Booth worked as a truck driver in 1989 for a company named GCF, which was described in the evidence as a trucking company leased to Trailiner. He worked for GCF driving one of its trucks and pulling a trailer that belonged to Trailiner. After about a year, Booth purchased his own 1996 Peterbilt tractor, employed two drivers, and entered into what he described as an “owner/operator” agreement with Trailiner. After entering into the arrangement, Booth drove trucks owned by Trailiner as well as the one owned by himself. If the drivers working for Booth wanted to drive more, they would drive his truck and he would “take a Trailiner truck if they needed [him].” He also said that he would drive a Trailiner tractor “[whenever [his] tractor wasn’t busy and [he] wanted the extra work, or if your tractor broke down, they would loan you one.”

On March 17, 1996, Booth was injured while “getting out of [his] truck” when he stepped on a bottle. One of the two drivers who worked for Booth was with him at the time and did part of the driving to return to Missouri.

*872The Commission concluded that Booth was an employee of Trailiner. It said that drivers in the service of contract carriers have been held to be employees in such circumstances, citing Miller v. Hirschbach Motor Lines, Inc., 714 S.W.2d 652 (Mo.App. S.D.1986); Glenn v. Stoneload Delivery Co., 894 S.W.2d 713 (Mo.App. W.D.1995); Ceradsky v. Mid-America Dairymen, Inc., 583 S.W.2d 193 (Mo.App. W.D.1979). Those cases, however, were decided under an earlier version of § 287.020.1 that did not contain the “owner/operator” exception.

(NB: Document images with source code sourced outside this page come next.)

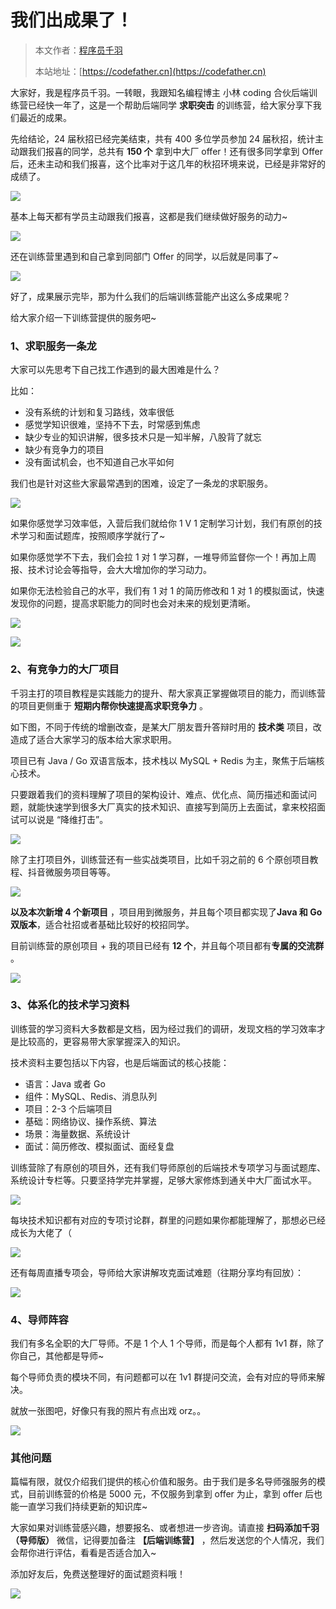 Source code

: # 我们出成果了！

> 本文作者：[程序员千羽](https://yuyuanweb.feishu.cn/wiki/Abldw5WkjidySxkKxU2cQdAtnah)
>
> 本站地址：[https://codefather.cn](https://codefather.cn)

大家好，我是程序员千羽。一转眼，我跟知名编程博主 小林 coding 合伙后端训练营已经快一年了，这是一个帮助后端同学 **求职突击** 的训练营，给大家分享下我们最近的成果。

先给结论，24 届秋招已经完美结束，共有 400 多位学员参加 24 届秋招，统计主动跟我们报喜的同学，总共有 **150 个** 拿到中大厂 offer！还有很多同学拿到 Offer 后，还未主动和我们报喜，这个比率对于这几年的秋招环境来说，已经是非常好的成绩了。

![](https://pic.yupi.icu/1/1710148860720-0497b0a3-a0ce-42ff-a23d-9d7e9dd5d1ef.png)

基本上每天都有学员主动跟我们报喜，这都是我们继续做好服务的动力~

![](https://pic.yupi.icu/1/1710148916944-d824a0aa-10c9-449e-a5e7-0a2ae70d01e9.png)

还在训练营里遇到和自己拿到同部门 Offer 的同学，以后就是同事了~

![](https://pic.yupi.icu/1/1710148891239-f4327b4c-7784-4999-a03e-2d9d612393d4.png)

好了，成果展示完毕，那为什么我们的后端训练营能产出这么多成果呢？

给大家介绍一下训练营提供的服务吧~



### 1、求职服务一条龙

大家可以先思考下自己找工作遇到的最大困难是什么？

比如：

- 没有系统的计划和复习路线，效率很低
- 感觉学知识很难，坚持不下去，时常感到焦虑
- 缺少专业的知识讲解，很多技术只是一知半解，八股背了就忘
- 缺少有竞争力的项目
- 没有面试机会，也不知道自己水平如何

我们也是针对这些大家最常遇到的困难，设定了一条龙的求职服务。

![](https://pic.yupi.icu/1/1710148860753-f21843e7-3042-4c79-92bf-c05a0f69d0d8.png)

如果你感觉学习效率低，入营后我们就给你 1 V 1 定制学习计划，我们有原创的技术学习和面试题库，按照顺序学就行了~ 

如果你感觉学不下去，我们会拉 1 对 1 学习群，一堆导师监督你一个！再加上周报、技术讨论会等指导，会大大增加你的学习动力。

如果你无法检验自己的水平，我们有 1 对 1 的简历修改和 1 对 1 的模拟面试，快速发现你的问题，提高求职能力的同时也会对未来的规划更清晰。

![](https://pic.yupi.icu/1/1710235753531-a4077f63-53aa-4236-b411-a3c714b581b5.jpeg)

![](https://pic.yupi.icu/1/1710148860792-dac78b84-ef1f-47f5-bb72-8033ff58e05d.jpeg)



### 2、有竞争力的大厂项目

千羽主打的项目教程是实践能力的提升、帮大家真正掌握做项目的能力，而训练营的项目更侧重于 **短期内帮你快速提高求职竞争力** 。

如下图，不同于传统的增删改查，是某大厂朋友晋升答辩时用的 **技术类** 项目，改造成了适合大家学习的版本给大家求职用。

项目已有 Java / Go 双语言版本，技术栈以 MySQL + Redis 为主，聚焦于后端核心技术。

只要跟着我们的资料理解了项目的架构设计、难点、优化点、简历描述和面试问题，就能快速学到很多大厂真实的技术知识、直接写到简历上去面试，拿来校招面试可以说是 “降维打击”。

![](https://pic.yupi.icu/1/1710148860722-7cf629da-4689-473a-98ce-6677cc54f876.png)

除了主打项目外，训练营还有一些实战类项目，比如千羽之前的 6 个原创项目教程、抖音微服务项目等等。

![](https://pic.yupi.icu/1/1710148861266-f3ff04dc-0b50-444b-a511-ae40fffb5b43.png)

**以及本次新增 4 个新项目** ，项目用到微服务，并且每个项目都实现了**Java 和 Go 双版本**，适合社招或者基础比较好的校招同学。

目前训练营的原创项目 + 我的项目已经有 **12 个**，并且每个项目都有**专属的交流群** 。

![](https://pic.yupi.icu/1/1710148962159-c381ad70-b2bb-4339-b886-270242d02c3f.png)



### 3、体系化的技术学习资料

训练营的学习资料大多数都是文档，因为经过我们的调研，发现文档的学习效率才是比较高的，更容易带大家掌握深入的知识。

技术资料主要包括以下内容，也是后端面试的核心技能：

- 语言：Java 或者 Go
- 组件：MySQL、Redis、消息队列
- 项目：2-3 个后端项目
- 基础：网络协议、操作系统、算法
- 场景：海量数据、系统设计
- 面试：简历修改、模拟面试、面经复盘

训练营除了有原创的项目外，还有我们导师原创的后端技术专项学习与面试题库、系统设计专栏等。只要坚持学完并掌握，足够大家修炼到通关中大厂面试水平。

![](https://pic.yupi.icu/1/1710148861362-ecb4c996-74c8-4287-9a2d-68362e3ab206.png)

每块技术知识都有对应的专项讨论群，群里的问题如果你都能理解了，那想必已经成长为大佬了（

![](https://pic.yupi.icu/1/1710148861424-b15be376-ca6e-4071-bf00-a887270b1935.png)

还有每周直播专项会，导师给大家讲解攻克面试难题（往期分享均有回放）：

![](https://pic.yupi.icu/1/1710235594753-366a2bc3-0cff-4e91-9c16-ba6aa8140708.png)



### 4、导师阵容

我们有多名全职的大厂导师。不是 1 个人 1 个导师，而是每个人都有 1v1 群，除了你自己，其他都是导师~

每个导师负责的模块不同，有问题都可以在 1v1 群提问交流，会有对应的导师来解决。

就放一张图吧，好像只有我的照片有点出戏 orz。。

![](https://pic.yupi.icu/1/1710148861597-cd4963ba-0966-40aa-b4eb-e9f5c668ff88.png)



### 其他问题

篇幅有限，就仅介绍我们提供的核心价值和服务。由于我们是多名导师强服务的模式，目前训练营的价格是 5000 元，不仅服务到拿到 offer 为止，拿到 offer 后也能一直学习我们持续更新的知识库~

大家如果对训练营感兴趣，想要报名、或者想进一步咨询。请直接 **扫码添加千羽（导师版）** 微信，记得要加备注 **【后端训练营】** ，然后发送您的个人情况，我们会帮你进行评估，看看是否适合加入~

添加好友后，免费送整理好的面试题资料哦！

![](https://pic.yupi.icu/1/1710148862046-9b25f02b-3183-4a4a-9be2-faf69d9fd902.png)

The Commission also found that Booth was not exempt from the workers’ compensation law as an “owner/operator”, saying that Trailiner presented no evidence of any “owner/operator agreement,”3 that any of the parties were issued a certificate by the Interstate Commerce Commission (“ICC”), or that Trailiner operated within a commercial zone within or close to the confines of a single municipality. It said that “[b]ased upon the testimony of Booth, the items from his personnel file which were admitted into evidence, the absence of any purported agreements between Booth and Trailiner, and [the Code of Federal Regulations requiring certain “owner/operator” agreements to be in writing], it cannot be concluded that Booth and Trailiner entered into an agreement which the exemption contemplates.” It also noted that the circumstances of Booth’s work with Trailiner did not change after he purchased his own tractor in that he was still subject to its safety regulations, he attended its safety meetings, he underwent drug testing paid for by Trailiner, and he went to a doctor selected by Trailiner for work-related injuries.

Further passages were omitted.